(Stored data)
>>>>

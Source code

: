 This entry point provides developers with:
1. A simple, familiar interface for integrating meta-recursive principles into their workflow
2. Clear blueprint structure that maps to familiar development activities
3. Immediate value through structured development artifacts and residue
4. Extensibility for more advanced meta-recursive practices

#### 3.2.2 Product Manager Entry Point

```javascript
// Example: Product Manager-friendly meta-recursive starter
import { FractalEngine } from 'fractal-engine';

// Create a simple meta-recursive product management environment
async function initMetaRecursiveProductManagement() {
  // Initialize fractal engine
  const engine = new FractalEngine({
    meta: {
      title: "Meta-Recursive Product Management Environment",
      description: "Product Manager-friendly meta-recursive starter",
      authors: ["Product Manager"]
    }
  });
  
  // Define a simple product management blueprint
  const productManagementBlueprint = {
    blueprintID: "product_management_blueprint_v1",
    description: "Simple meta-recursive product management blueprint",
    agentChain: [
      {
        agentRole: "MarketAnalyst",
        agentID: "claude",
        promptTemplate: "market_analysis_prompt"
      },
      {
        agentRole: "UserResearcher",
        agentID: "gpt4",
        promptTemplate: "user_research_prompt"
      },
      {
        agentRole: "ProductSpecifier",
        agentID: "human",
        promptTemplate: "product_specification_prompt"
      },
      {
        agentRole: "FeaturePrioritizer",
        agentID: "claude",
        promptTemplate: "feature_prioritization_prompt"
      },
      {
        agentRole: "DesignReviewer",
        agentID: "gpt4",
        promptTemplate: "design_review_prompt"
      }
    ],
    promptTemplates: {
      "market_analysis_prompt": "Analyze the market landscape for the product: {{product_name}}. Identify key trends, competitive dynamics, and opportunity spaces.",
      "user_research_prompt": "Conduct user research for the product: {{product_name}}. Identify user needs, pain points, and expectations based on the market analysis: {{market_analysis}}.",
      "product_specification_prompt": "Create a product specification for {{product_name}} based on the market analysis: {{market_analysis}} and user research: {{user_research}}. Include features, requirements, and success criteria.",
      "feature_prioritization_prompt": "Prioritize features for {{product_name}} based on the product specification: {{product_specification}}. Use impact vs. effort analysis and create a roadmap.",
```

<<<<

Wherever a line in the data above contains the word "agentRole", copy that line.

◆ REPLY:
        agentRole: "MarketAnalyst",
        agentRole: "UserResearcher",
        agentRole: "ProductSpecifier",
        agentRole: "FeaturePrioritizer",
        agentRole: "DesignReviewer",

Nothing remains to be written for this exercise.